[Extracted records]
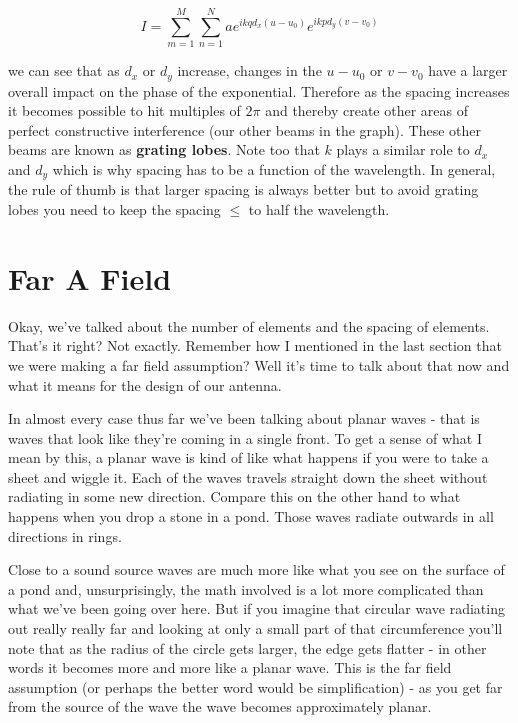 \documentclass[10pt,a5paper]{book}
\begin{document}
\begin{equation}
I=\sum_{m=1}^M \sum_{n=1}^N  ae^{ikqd_x(u-u_0)}e^{ikpd_y(v-v_0)}
\end{equation}

we can see that as $d_x$ or $d_y$ increase, changes in the $u-u_0$ or $v-v_0$ have a larger overall impact on the phase of the exponential. Therefore as the spacing increases it becomes possible to hit multiples of $2\pi$ and thereby create other areas of perfect constructive interference (our other beams in the graph). These other beams are known as \textbf{grating lobes}. Note too that $k$ plays a similar role to $d_x$ and $d_y$ which is why spacing has to be a function of the wavelength. In general, the rule of thumb is that larger spacing is always better but to avoid grating lobes you need to keep the spacing $\leq$ to half the wavelength. 

\section{Far A Field}
Okay, we've talked about the number of elements and the spacing of elements. That's it right? Not exactly. Remember how I mentioned in the last section that we were making a far field assumption? Well it's time to talk about that now and what it means for the design of our antenna. 

In almost every case thus far we've been talking about planar waves - that is waves that look like they're coming in a single front. To get a sense of what I mean by this, a planar wave is kind of like what happens if you were to take a sheet and wiggle it. Each of the waves travels straight down the sheet without radiating in some new direction. Compare this on the other hand to what happens when you drop a stone in a pond. Those waves radiate outwards in all directions in rings. 

Close to a sound source waves are much more like what you see on the surface of a pond and, unsurprisingly, the math involved is a lot more complicated than what we've been going over here. But if you imagine that circular wave radiating out really really far and looking at only a small part of that circumference you'll note that as the radius of the circle gets larger, the edge gets flatter - in other words it becomes more and more like a planar wave. This is the far field assumption (or perhaps the better word would be simplification) - as you get far from the source of the wave the wave becomes approximately planar. 
\end{document}
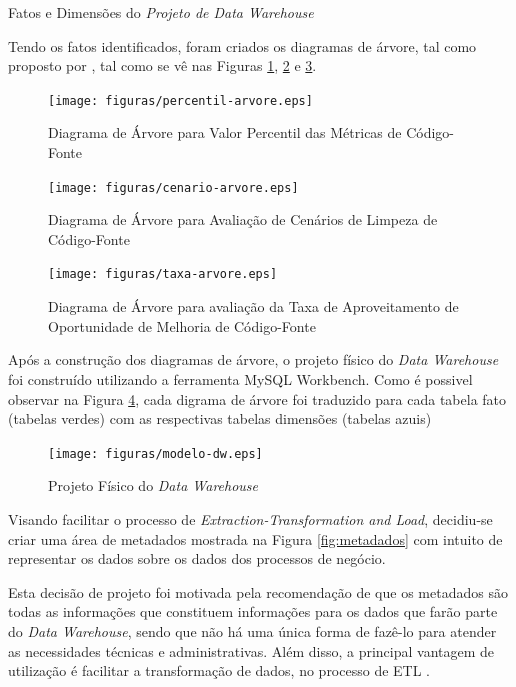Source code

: \begin{table}[h]
\centering

\caption{Fatos e Dimensões do \textit{Projeto de Data Warehouse} }
\label{tab:dimensoes-fato}
\end{table}
\FloatBarrier

Tendo os fatos identificados, foram criados os diagramas de árvore, tal como proposto por , tal como se vê nas Figuras \ref{fig:percentil-arvore}, \ref{fig:cenario-arvore} e \ref{fig:taxa-arvore}.

\begin{figure}[h]
\centering
\texttt{[image: figuras/percentil-arvore.eps]}
\caption{Diagrama de Árvore para Valor Percentil das Métricas de Código-Fonte}
\label{fig:percentil-arvore}
\end{figure}
\FloatBarrier


\begin{figure}[h]
\centering
\texttt{[image: figuras/cenario-arvore.eps]}
\caption{Diagrama de Árvore para Avaliação de Cenários de Limpeza de Código-Fonte}
\label{fig:cenario-arvore}
\end{figure}
\FloatBarrier


\begin{figure}[ht!]
\centering
\texttt{[image: figuras/taxa-arvore.eps]}
\caption{Diagrama de Árvore para avaliação da Taxa de Aproveitamento de Oportunidade de Melhoria de Código-Fonte}
\label{fig:taxa-arvore}
\end{figure}
\FloatBarrier


Após a construção dos diagramas de árvore, o projeto físico do \textit{Data Warehouse} foi construído utilizando a ferramenta MySQL Workbench. Como é possivel observar na Figura \ref{fig:project-dw}, cada digrama de árvore foi traduzido para cada tabela fato (tabelas verdes) com as respectivas tabelas dimensões (tabelas azuis)


\begin{figure}[ht!]
\centering
\texttt{[image: figuras/modelo-dw.eps]}
\caption{Projeto Físico do \textit{Data Warehouse}}
\label{fig:project-dw}
\end{figure}
\FloatBarrier

Visando facilitar o processo de \textit{Extraction-Transformation and Load}, decidiu-se criar uma área de metadados mostrada na Figura \ref{fig:metadados} com intuito de representar os dados sobre os dados dos processos de negócio.

Esta decisão de projeto foi motivada pela recomendação de que os metadados são todas as informações que constituem informações para os dados que farão parte do \textit{Data Warehouse}, sendo que não há uma única forma de fazê-lo para atender as necessidades técnicas e administrativas. Além disso, a principal vantagem de utilização é facilitar a transformação de dados, no processo de ETL \cite{Kimball2002}.


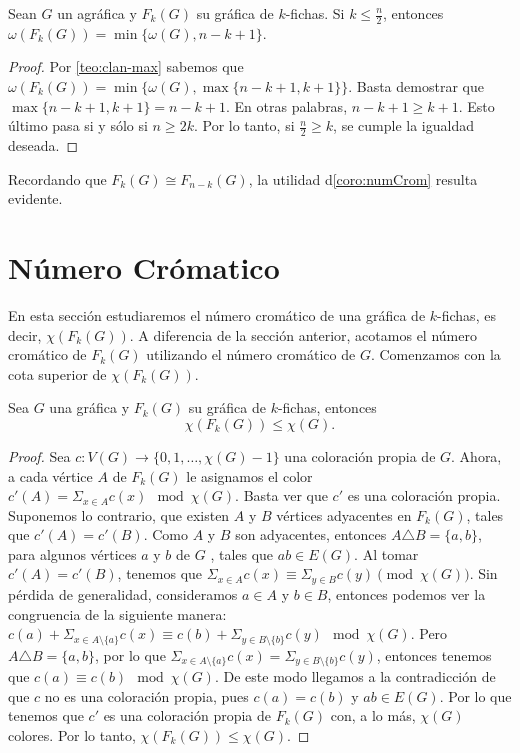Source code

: \begin{corolario}
\label{coro:numCrom}
    Sean $G$ un agr\'afica y $F_k(G)$ su gr\'afica de $k$-fichas. Si $k \leq
    \frac{n}{2}$, entonces $\omega(F_k(G))= \min\{\omega(G), n-k+1\}$.
\end{corolario}

\begin{proof}
    Por \cref{teo:clan-max} sabemos que $\omega(F_k(G))= \min \{\omega(G), \max
    \{n-k+1,k+1\}\}$. Basta demostrar que $\max \{n-k+1, k+1\} = n-k+1$. En
    otras palabras, $n-k+1 \geq k+1$. Esto \'ultimo pasa si y s\'olo si $n \geq
    2k$. Por lo tanto, si $\frac{n}{2} \geq k$, se cumple la igualdad deseada.
\end{proof}

Recordando que $F_k(G) \cong F_{n-k}(G)$, la utilidad  d\cref{coro:numCrom}
resulta evidente.

\section{N\'umero Cr\'omatico}%
\label{sec:num cromatico}

En esta secci\'on estudiaremos el n\'umero crom\'atico de una gr\'afica de
$k$-fichas, es decir, $\chi (F_k(G))$. A diferencia de la secci\'on anterior,
acotamos el n\'umero crom\'atico de $F_k(G)$ utilizando el n\'umero crom\'atico
de $G$. Comenzamos con la cota superior de $ \chi (F_k(G))$.

\begin{teorema}
\label{teo:num cromatico de G y F(G)}
    Sea $G$ una gr\'afica y $F_k(G)$ su gr\'afica de $k$-fichas, entonces
    \[
        \chi(F_k(G)) \leq \chi (G).
    \]
\end{teorema}

\begin{proof}
    Sea $c \colon V(G) \to \{0,1, \dots, \chi(G)-1\}$ una coloraci\'on propia de
    $G$. Ahora, a cada v\'ertice $A$ de $F_k(G)$ le asignamos el color $ c'(A)=
    \Sigma_{x \in A}c(x) \mod \chi(G)$. Basta ver que $c'$ es una coloraci\'on
    propia. Suponemos lo contrario, que existen $A$ y $B$ v\'ertices adyacentes
    en $F_k(G)$, tales que $c'(A) = c'(B)$. Como $A$ y $B$ son adyacentes,
    entonces $A \triangle B = \{a,b\}$, para algunos v\'ertices $a$ y $b$ de $G$
    , tales que $ab \in E(G)$. Al tomar $c'(A) = c'(B)$, tenemos que $\Sigma_{x
    \in A}c(x) \equiv \Sigma_{y \in B}c(y) \pmod {\chi(G)}$. Sin p\'erdida de
    generalidad, consideramos $a \in A$ y $b \in B$, entonces podemos ver la
    congruencia de la siguiente manera: $c(a) + \Sigma_{x \in A
    \setminus\{a\}}c(x) \equiv c(b) + \Sigma_{y \in B\setminus\{b\}}c(y) \mod
    \chi(G)$. Pero $A \triangle B = \{a,b\}$, por lo que $\Sigma_{x \in
    A\setminus\{a\}}c(x)=\Sigma_{y \in B\setminus\{b\}}c(y)$, entonces tenemos
    que $c(a) \equiv c(b) \mod \chi(G)$. De este modo llegamos a la
    contradicci\'on de que $c$ no es una coloraci\'on propia, pues $c(a) = c(b)$
    y $ab \in E(G)$. Por lo que tenemos que $c'$ es una coloraci\'on propia de
    $F_k(G)$ con, a lo m\'as, $\chi (G)$ colores. Por lo tanto, $\chi(F_k(G))
    \leq \chi (G)$.
\end{proof}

Exercise instructions: From the entries, give the number of lines where the string "coloraci" is found, and nothing else.

Solution to this problem: 4